The unsurprising eagerness of venture capital (VC) fund investments is manifesting in an automation tech glut in the distribution center (DC) space. Motivated by trends like labor and land shortages, DCs are amid an automation transformation. Never has defining an automation strategy been more important.

There’s no shortage of VC cash available to logistics tech startups

With a brightly shining spotlight centered on supply chains for the past two years, it’s no surprise that total funding in logistics startups has seen a dramatic increase. It’s growing at over 70% compound annual growth rate (CAGR). Logistics technology startups raked in over $25 billion in the first three quarters of 2021 and the incentives for continued investment persist.

The rise of the of the “micro” DC

“Micro” is a relative term.
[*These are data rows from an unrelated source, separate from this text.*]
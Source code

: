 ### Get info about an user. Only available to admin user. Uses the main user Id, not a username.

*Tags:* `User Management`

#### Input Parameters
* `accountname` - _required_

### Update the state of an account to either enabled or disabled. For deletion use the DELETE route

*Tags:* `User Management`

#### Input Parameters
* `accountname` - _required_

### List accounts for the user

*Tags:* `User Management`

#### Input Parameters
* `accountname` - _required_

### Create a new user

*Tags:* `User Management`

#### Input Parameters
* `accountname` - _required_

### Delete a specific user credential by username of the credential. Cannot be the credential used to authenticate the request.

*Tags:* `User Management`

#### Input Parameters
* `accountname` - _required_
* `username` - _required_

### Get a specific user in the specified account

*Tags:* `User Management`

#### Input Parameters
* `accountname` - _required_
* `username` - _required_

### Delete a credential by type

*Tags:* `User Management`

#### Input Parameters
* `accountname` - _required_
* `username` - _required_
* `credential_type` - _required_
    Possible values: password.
The size of a micro-fulfillment center (MFC) can range from 5,000 to 50,000 square feet. Those reduced square footages allow for locations in dense urban areas, typically within 40 miles of most intended customers. Smaller footprints also lead to reduced rents compared to a standard customer fulfillment center (CFC). The proximity to consumers lowers final-mile delivery costs, too. It’s no wonder that MFCs accounted for more than half of logistics real estate leasing activity in the third quarter of 2021. The “urban logistics” trend is fueling demand for these highly automated, smaller locations.

Vertical logistics integration grows more “fashionable” among retailers

Acquisitions and partnerships in this space are an “in” thing right now, and they won’t be going out of fashion anytime soon. For example, clothing retailer American Eagle took in AirTerra and its parcel optimization technology, along with third-party logistics (3PL) provider Quiet Logistics.

Target started early. The retailer bought Grand Junction, a software platform that helps retailers determine the best delivery method and track carrier performance, in 2017. Its 2020 acquisition of Deliv brought with it same-day delivery routing technology. Target now applies that tech to its 2021 purchase of on-demand delivery service Shipt. Target uses Deliv’s technology to generate more efficient routes for Shipt.

Grocery chain Kroger partnered with U.K. e-grocery specialist Ocado Group to build automated CFCs across the U.S. and expand their retail footprint. The first CFC opened in spring 2021 in Ohio. The second opened in Florida later in 2021. Kroger plans to open 20 CFCs over the next three years.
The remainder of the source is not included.